= WHAT YOU NEED TO DO =
Your answer should be every line of the records that contains the word "Girl", copied as it stands.

(Records contained in a dataset)
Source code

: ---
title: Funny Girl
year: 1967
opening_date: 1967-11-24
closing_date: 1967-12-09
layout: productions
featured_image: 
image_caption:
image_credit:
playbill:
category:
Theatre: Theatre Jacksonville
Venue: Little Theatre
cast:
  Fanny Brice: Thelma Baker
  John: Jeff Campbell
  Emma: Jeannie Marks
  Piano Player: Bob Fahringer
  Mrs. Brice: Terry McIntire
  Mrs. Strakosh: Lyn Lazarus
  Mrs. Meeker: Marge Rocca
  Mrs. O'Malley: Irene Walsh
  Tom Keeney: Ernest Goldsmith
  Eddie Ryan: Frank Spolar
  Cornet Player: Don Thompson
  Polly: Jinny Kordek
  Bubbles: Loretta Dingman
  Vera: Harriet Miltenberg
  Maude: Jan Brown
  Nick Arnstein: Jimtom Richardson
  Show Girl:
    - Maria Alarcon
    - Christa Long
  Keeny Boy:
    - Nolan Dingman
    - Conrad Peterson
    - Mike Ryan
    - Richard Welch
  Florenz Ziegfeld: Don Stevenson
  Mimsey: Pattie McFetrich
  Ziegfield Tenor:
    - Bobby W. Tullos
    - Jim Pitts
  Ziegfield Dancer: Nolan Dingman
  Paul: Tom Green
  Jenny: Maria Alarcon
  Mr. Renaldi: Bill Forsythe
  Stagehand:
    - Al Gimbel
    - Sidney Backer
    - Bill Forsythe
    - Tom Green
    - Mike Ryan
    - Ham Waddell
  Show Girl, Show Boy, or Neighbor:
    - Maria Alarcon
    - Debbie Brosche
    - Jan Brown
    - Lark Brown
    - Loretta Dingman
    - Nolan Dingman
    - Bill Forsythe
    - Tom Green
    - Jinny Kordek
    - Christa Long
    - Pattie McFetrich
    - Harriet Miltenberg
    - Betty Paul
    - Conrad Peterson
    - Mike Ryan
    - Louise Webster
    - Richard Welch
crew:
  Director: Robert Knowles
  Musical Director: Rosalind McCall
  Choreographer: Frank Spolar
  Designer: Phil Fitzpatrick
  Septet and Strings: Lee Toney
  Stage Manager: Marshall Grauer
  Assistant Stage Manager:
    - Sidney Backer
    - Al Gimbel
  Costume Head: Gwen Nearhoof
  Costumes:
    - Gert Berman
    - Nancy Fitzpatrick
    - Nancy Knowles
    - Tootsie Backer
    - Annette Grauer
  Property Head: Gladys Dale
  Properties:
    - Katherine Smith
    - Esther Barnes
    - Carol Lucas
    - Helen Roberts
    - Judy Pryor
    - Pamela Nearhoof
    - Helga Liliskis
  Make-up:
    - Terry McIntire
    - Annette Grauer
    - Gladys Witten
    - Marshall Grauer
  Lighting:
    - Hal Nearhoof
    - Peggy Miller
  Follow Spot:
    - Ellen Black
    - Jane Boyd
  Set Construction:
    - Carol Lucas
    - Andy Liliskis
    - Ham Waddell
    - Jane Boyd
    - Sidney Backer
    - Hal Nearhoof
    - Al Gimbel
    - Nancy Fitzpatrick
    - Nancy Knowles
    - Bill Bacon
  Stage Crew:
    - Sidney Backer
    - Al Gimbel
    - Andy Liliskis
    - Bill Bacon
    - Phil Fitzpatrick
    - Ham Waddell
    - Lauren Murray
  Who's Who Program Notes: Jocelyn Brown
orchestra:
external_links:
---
* * *
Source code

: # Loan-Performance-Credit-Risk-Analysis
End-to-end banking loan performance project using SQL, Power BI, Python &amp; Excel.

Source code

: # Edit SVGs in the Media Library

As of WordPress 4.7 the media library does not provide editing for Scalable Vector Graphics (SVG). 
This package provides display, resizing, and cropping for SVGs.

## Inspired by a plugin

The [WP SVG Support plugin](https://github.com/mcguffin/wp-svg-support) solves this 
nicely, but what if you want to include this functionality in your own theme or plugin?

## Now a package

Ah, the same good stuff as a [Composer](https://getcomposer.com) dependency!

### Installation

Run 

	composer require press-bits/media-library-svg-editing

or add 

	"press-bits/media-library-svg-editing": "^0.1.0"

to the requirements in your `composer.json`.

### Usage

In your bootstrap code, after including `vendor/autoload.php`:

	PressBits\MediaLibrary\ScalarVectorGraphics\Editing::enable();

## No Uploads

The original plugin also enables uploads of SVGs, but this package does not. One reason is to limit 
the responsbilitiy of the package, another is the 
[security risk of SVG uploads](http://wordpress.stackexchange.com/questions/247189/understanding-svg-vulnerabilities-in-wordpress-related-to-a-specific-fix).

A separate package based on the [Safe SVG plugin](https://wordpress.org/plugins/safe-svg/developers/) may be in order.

= EXERCISE RESPONSE =
title: Funny Girl
  Show Girl:
  Show Girl, Show Boy, or Neighbor:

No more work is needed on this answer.